Theoretical and Practical Implications

Implications for Model Interpretability

Identification of role-selective units in small models demonstrates that neural circuits corresponding to emergent linguistic functionality can be found and causally validated. However, the transition to distributed redundant encodings with increased scale undermines the applicability of single-unit mechanistic attributions for large models—interpretability strategies must thus move towards subspace- or circuit-level analyses.

Implications for Scalability

The distinct finding that fine-tuning increasingly outperforms emergence from pre-training at larger scales points to a fundamental shift in the locus of semantic knowledge in LLMs. Pre-training confers a meaningful but ultimately bounded foundation for semantic role reasoning; hierarchy and sparsity in neural codes, as well as potential interference effects, emerge with increased width and depth.

Meta-Emergence and Evaluation Protocols

The use of more continuous (F1) metrics and careful separation of decodability from emergence addresses open critiques about the artifact-driven nature of observed LLM "emergent" behaviors. These results argue for nuanced evaluation protocols when probing the latent linguistic capacities of LMs.

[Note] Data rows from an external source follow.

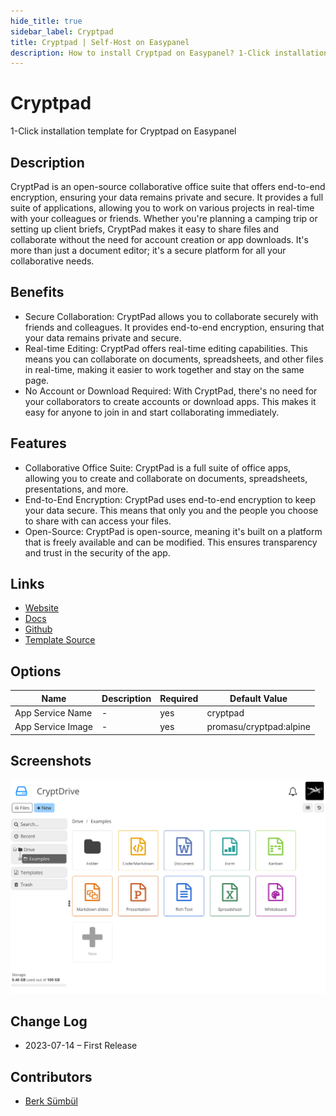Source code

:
 ```yaml
---
hide_title: true
sidebar_label: Cryptpad
title: Cryptpad | Self-Host on Easypanel
description: How to install Cryptpad on Easypanel? 1-Click installation template for Cryptpad on Easypanel
---
```


<!-- generated -->

# Cryptpad

1-Click installation template for Cryptpad on Easypanel

## Description

CryptPad is an open-source collaborative office suite that offers end-to-end encryption, ensuring your data remains private and secure. It provides a full suite of applications, allowing you to work on various projects in real-time with your colleagues or friends. Whether you&#39;re planning a camping trip or setting up client briefs, CryptPad makes it easy to share files and collaborate without the need for account creation or app downloads. It&#39;s more than just a document editor; it&#39;s a secure platform for all your collaborative needs.

## Benefits

- Secure Collaboration: CryptPad allows you to collaborate securely with friends and colleagues. It provides end-to-end encryption, ensuring that your data remains private and secure.
- Real-time Editing: CryptPad offers real-time editing capabilities. This means you can collaborate on documents, spreadsheets, and other files in real-time, making it easier to work together and stay on the same page.
- No Account or Download Required: With CryptPad, there's no need for your collaborators to create accounts or download apps. This makes it easy for anyone to join in and start collaborating immediately.

## Features

- Collaborative Office Suite: CryptPad is a full suite of office apps, allowing you to create and collaborate on documents, spreadsheets, presentations, and more.
- End-to-End Encryption: CryptPad uses end-to-end encryption to keep your data secure. This means that only you and the people you choose to share with can access your files.
- Open-Source: CryptPad is open-source, meaning it's built on a platform that is freely available and can be modified. This ensures transparency and trust in the security of the app.

## Links

- [Website](https://cryptpad.org)
- [Docs](https://docs.cryptpad.org)
- [Github](https://github.com/cryptpad)
- [Template Source](https://github.com/easypanel-io/templates/tree/main/templates/cryptpad)

## Options

Name | Description | Required | Default Value
-|-|-|-
App Service Name | - | yes | cryptpad
App Service Image | - | yes | promasu/cryptpad:alpine

## Screenshots

![Cryptpad Screenshot](./assets/screenshot.png)

## Change Log

- 2023-07-14 – First Release

## Contributors

- [Berk Sümbül](https://berksmbl.com)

Speculation on Future Directions

  • Scalable Interpretability: As models scale, monosemantic neuron discovery becomes less tractable, indicating the need for higher-order interpretability tools (e.g., subspace clustering, circuit-level interventions, or dictionary learning).
  • Task Generality vs. Specialization: The scale-induced reorganization in neural locus of semantics may underlie both generalization phenomena (capabilities unlocked by fine-tuning) and robustness failures (interference due to overlapping encodings).
  • Supervision-Efficient Adaptation: The robust emergence of significant semantic role information from pre-training alone supports the continual scaling of unsupervised objectives, but also signals the enduring value of minimal supervision, particularly in extracting highly structured knowledge.

Conclusion

This paper presents the strongest evidence to date that core aspects of semantic role understanding are an emergent property of autoregressive language modeling pre-training, detectable via linear probe even at low-to-mid parameter scales. However, it also demonstrates that full semantic role understanding—and the decodability of that information—depends increasingly on model-specific fine-tuning as scale grows, with distributed and sometimes interfering representations supplanting the monosemantic neuron-level coding seen in smaller models. These results redefine the boundaries between mechanistic interpretability and distributed representation in LLMs, and offer precise tools and metrics for dissecting where and how linguistic abstraction arises. The findings are directly relevant both for the development of more interpretable architectures and for understanding which aspects of meaning representation are directly available from the pre-trained weights of modern LLMs.